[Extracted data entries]
* * * * * * *

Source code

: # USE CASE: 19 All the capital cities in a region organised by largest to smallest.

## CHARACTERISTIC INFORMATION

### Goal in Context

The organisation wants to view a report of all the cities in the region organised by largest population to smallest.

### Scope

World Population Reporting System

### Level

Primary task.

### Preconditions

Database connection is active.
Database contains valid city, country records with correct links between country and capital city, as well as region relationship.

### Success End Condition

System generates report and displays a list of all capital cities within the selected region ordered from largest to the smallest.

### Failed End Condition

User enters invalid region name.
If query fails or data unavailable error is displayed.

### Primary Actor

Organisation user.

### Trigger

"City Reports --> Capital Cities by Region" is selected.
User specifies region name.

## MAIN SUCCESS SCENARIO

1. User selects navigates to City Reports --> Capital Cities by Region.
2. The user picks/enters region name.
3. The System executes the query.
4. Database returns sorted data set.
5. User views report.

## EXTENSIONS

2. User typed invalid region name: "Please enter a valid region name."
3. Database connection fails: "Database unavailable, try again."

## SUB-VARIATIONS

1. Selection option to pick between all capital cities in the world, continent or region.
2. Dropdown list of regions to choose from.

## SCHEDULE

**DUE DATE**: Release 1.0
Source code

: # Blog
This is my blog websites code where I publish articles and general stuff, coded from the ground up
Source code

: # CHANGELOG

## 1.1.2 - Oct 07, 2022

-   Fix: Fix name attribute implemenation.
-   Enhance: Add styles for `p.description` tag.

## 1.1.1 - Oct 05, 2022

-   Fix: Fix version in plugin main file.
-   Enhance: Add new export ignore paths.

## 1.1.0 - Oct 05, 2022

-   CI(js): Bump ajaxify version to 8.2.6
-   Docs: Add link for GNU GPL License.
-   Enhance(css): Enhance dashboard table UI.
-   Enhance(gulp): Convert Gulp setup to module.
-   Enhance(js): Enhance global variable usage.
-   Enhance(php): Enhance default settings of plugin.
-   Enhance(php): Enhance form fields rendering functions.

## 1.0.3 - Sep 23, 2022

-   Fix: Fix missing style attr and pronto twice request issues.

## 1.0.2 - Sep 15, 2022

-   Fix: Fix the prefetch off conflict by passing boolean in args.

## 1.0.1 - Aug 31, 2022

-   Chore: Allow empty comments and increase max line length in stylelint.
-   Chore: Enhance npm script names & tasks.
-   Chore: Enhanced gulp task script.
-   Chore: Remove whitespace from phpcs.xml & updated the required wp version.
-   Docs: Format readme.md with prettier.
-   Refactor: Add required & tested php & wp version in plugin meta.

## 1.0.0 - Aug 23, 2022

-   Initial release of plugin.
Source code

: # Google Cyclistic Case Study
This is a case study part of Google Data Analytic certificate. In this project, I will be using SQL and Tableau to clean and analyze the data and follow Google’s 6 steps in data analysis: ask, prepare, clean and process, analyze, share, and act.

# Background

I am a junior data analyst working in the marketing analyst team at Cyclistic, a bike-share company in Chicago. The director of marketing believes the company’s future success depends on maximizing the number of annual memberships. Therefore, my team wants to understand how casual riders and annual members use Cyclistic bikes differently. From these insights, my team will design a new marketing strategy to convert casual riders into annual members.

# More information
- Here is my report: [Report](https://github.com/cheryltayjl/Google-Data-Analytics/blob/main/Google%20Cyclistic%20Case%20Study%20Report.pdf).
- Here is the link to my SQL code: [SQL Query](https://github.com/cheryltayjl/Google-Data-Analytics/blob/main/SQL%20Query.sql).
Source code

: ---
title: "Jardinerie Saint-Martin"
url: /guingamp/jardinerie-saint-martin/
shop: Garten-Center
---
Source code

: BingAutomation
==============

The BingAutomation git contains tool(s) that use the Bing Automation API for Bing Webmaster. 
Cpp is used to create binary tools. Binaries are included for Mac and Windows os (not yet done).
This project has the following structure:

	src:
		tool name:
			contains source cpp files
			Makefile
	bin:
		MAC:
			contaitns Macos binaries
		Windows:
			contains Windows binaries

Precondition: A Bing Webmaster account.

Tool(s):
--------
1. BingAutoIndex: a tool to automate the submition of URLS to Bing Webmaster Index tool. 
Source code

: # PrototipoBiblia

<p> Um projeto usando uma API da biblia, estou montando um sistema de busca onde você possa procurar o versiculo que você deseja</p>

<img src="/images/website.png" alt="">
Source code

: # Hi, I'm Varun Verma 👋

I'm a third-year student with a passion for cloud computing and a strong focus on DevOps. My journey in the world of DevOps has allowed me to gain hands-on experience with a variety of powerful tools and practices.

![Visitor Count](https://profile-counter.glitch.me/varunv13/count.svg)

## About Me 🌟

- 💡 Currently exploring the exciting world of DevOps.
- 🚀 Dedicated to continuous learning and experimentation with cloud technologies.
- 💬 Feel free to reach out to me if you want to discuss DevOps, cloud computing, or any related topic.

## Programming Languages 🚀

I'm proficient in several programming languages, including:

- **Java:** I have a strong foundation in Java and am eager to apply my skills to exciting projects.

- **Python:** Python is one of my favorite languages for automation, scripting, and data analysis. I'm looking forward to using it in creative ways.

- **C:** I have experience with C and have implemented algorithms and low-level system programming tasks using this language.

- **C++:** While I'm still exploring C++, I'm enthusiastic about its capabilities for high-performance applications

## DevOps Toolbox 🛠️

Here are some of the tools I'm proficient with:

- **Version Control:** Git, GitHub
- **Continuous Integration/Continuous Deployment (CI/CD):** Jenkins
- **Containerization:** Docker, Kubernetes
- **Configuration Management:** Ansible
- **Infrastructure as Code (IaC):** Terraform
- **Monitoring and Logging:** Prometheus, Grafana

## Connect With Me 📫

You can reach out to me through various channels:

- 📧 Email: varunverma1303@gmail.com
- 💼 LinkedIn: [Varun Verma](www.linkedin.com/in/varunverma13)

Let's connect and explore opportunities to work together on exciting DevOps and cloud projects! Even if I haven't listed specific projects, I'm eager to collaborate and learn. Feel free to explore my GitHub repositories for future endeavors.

* * * * * * *

--- THE PROBLEM ---
From the records above, print only the lines between the one holding "url: /guingamp/jardinerie-saint-martin/" and the one holding "Varun Verma 👋", inclusive, exactly as they stand.

--- TASK ANSWER ---
url: /guingamp/jardinerie-saint-martin/
shop: Garten-Center
---
Source code

: BingAutomation
==============

The BingAutomation git contains tool(s) that use the Bing Automation API for Bing Webmaster. 
Cpp is used to create binary tools. Binaries are included for Mac and Windows os (not yet done).
This project has the following structure:

	src:
		tool name:
			contains source cpp files
			Makefile
	bin:
		MAC:
			contaitns Macos binaries
		Windows:
			contains Windows binaries

Precondition: A Bing Webmaster account.

Tool(s):
--------
1. BingAutoIndex: a tool to automate the submition of URLS to Bing Webmaster Index tool. 
Source code

: # PrototipoBiblia

<p> Um projeto usando uma API da biblia, estou montando um sistema de busca onde você possa procurar o versiculo que você deseja</p>

<img src="/images/website.png" alt="">
Source code

: # Hi, I'm Varun Verma 👋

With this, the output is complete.